When it comes to JPEG processing, the E-M10 III can produce very accurate colors, doesn’t try to apply too much contrast and manages to keep sharpening at moderate levels, so out of the box, you’ll be getting very photos that have quite a natural look to them. However, if you’re looking for a more distinctive tone for your images than you’ll be able to apply different art filters to change things up a little. You’ll be able to increase the color saturation with the Pop Art filter, make your images look like they where shot with a high ISO black and white film with the Grainy Film filter, give your photos a softer look and make them resemble a painting with the Watercolor filter and so on. Add to all of that the features that can be found inside the Advanced Photo mode and you can certainly see that you’ll be getting a very nicely rounded package of features when it comes to the stills capabilities of the E-M10 III.
So, is the Olympus OM-D E-M10 III a camera that is easy to recommend and does it offer enough quality features to make it stand out from the crowd?
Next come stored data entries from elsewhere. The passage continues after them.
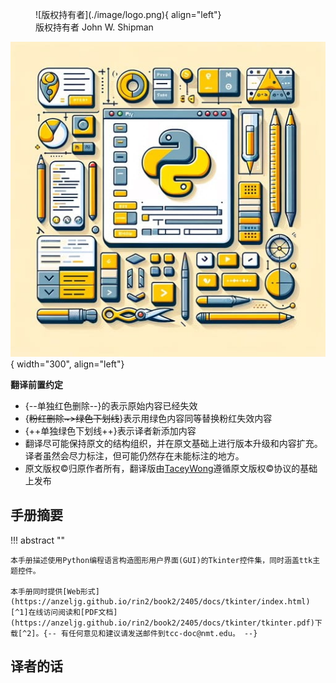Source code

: 

<figure markdown="span">
  ![版权持有者](./image/logo.png){  align="left"}
  <figcaption>版权持有者 John W. Shipman</figcaption>
</figure>

![logo](./image/tkinter.jpeg){ width="300", align="left"}


**翻译前置约定**

+ {--单独红色删除--}的表示原始内容已经失效
+ {~~粉红删除~>绿色下划线~~}表示用绿色内容同等替换粉红失效内容
+ {++单独绿色下划线++}表示译者新添加内容
+ 翻译尽可能保持原文的结构组织，并在原文基础上进行版本升级和内容扩充。译者虽然会尽力标注，但可能仍然存在未能标注的地方。
+ 原文版权©️归原作者所有，翻译版由[TaceyWong]()遵循原文版权©️协议的基础上发布


## 手册摘要

!!! abstract ""

    本手册描述使用Python编程语言构造图形用户界面(GUI)的Tkinter控件集，同时涵盖ttk主题控件。

    本手册同时提供[Web形式](https://anzeljg.github.io/rin2/book2/2405/docs/tkinter/index.html)[^1]在线访问阅读和[PDF文档](https://anzeljg.github.io/rin2/book2/2405/docs/tkinter/tkinter.pdf)下载[^2]。{-- 有任何意见和建议请发送邮件到tcc-doc@nmt.edu。 --}





## 译者的话



[^1]: TkDocs镜像https://tkdocs.com/shipman/提供内容失效标注
[^2]: Web和PDF均为英文，本文档以此为蓝本进行翻译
Well, we’re certainly quite satisfied with everything that’s included with it, and we believe that most of the users will share our positive impressions.
Now, it wouldn’t be realistic to expect that this is a perfect camera that will fit the needs of every type of photographer and videographer out there, as there are things that the more demanding users out there won’t appreciate like the lack of the headphone and microphone jacks, average subject tracking performance, somewhat older sensor and the lack of premium build materials and weather sealing, but since the E-M10 III is aimed at more casual users and is priced accordingly, we really aren’t in a position to criticize it because of those flaws. Instead, we would like to focus on all of its positive aspects, which are far more important for a camera at its price point. It offers very respectable video and stills quality, great control scheme, attractive and portable design, decent battery life, very usable AF system, surprisingly good burst rate, excellent overall performance, good quality EVF and the equally good articulating touchscreen, a lot of control over the look of your images, excellent 5-axis image stabilization that will be beneficial both for shooting stills and recording videos and more.
Add to all of that the fact that it features the universal 4/3 lens mount and that you’ll be able to pair it with many modern and legacy lenses and keep them stabilized because of the very good in-body stabilization, and it becomes quite evident that the Olympus OM-D E-M10 III is a lot more flexible and capable camera than its price point would lead you to believe. If you like all of its positive aspects that we’ve just mentioned, then you’ll certainly can’t go wrong with it, and the decision to purchase it over anything else shouldn’t be too hard to make.